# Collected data
- - - - - - -
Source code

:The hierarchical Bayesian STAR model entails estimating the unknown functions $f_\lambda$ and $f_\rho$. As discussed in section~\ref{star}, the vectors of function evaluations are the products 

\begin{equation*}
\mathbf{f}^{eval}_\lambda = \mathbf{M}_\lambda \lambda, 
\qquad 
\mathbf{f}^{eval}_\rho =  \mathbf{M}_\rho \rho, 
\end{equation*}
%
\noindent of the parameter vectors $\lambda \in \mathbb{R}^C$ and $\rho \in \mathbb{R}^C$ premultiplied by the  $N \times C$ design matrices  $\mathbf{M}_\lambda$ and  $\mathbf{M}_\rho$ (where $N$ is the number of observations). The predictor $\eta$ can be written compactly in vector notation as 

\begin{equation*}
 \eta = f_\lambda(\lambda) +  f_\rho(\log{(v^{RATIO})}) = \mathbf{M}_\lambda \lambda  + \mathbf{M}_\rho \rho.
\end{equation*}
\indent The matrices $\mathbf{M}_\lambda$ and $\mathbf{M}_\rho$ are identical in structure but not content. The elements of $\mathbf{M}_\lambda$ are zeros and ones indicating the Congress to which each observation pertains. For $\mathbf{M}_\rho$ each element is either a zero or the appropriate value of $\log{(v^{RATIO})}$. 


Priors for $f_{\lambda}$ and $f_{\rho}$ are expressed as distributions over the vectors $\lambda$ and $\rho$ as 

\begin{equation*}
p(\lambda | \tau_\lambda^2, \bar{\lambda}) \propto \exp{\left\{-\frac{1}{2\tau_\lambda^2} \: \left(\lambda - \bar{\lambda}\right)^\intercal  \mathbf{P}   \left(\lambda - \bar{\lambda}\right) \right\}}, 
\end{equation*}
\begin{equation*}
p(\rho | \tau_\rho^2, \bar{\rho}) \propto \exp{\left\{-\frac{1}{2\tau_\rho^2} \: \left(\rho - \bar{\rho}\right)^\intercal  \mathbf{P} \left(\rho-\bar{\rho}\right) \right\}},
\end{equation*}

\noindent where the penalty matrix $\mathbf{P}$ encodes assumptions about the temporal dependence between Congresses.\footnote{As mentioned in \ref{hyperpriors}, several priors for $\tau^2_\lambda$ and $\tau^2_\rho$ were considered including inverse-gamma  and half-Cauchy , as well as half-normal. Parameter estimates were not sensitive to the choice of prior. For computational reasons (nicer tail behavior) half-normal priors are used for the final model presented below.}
- - - - - - -
# THE PROBLEM
Copy, please, every line from the start of the entries down to the line that holds "are identical in", with both of those lines included and no others.

# ANSWER SPACE
Source code

:The hierarchical Bayesian STAR model entails estimating the unknown functions $f_\lambda$ and $f_\rho$. As discussed in section~\ref{star}, the vectors of function evaluations are the products 

\begin{equation*}
\mathbf{f}^{eval}_\lambda = \mathbf{M}_\lambda \lambda, 
\qquad 
\mathbf{f}^{eval}_\rho =  \mathbf{M}_\rho \rho, 
\end{equation*}
%
\noindent of the parameter vectors $\lambda \in \mathbb{R}^C$ and $\rho \in \mathbb{R}^C$ premultiplied by the  $N \times C$ design matrices  $\mathbf{M}_\lambda$ and  $\mathbf{M}_\rho$ (where $N$ is the number of observations). The predictor $\eta$ can be written compactly in vector notation as 

\begin{equation*}
 \eta = f_\lambda(\lambda) +  f_\rho(\log{(v^{RATIO})}) = \mathbf{M}_\lambda \lambda  + \mathbf{M}_\rho \rho.
\end{equation*}
\indent The matrices $\mathbf{M}_\lambda$ and $\mathbf{M}_\rho$ are identical in structure but not content. The elements of $\mathbf{M}_\lambda$ are zeros and ones indicating the Congress to which each observation pertains. For $\mathbf{M}_\rho$ each element is either a zero or the appropriate value of $\log{(v^{RATIO})}$. 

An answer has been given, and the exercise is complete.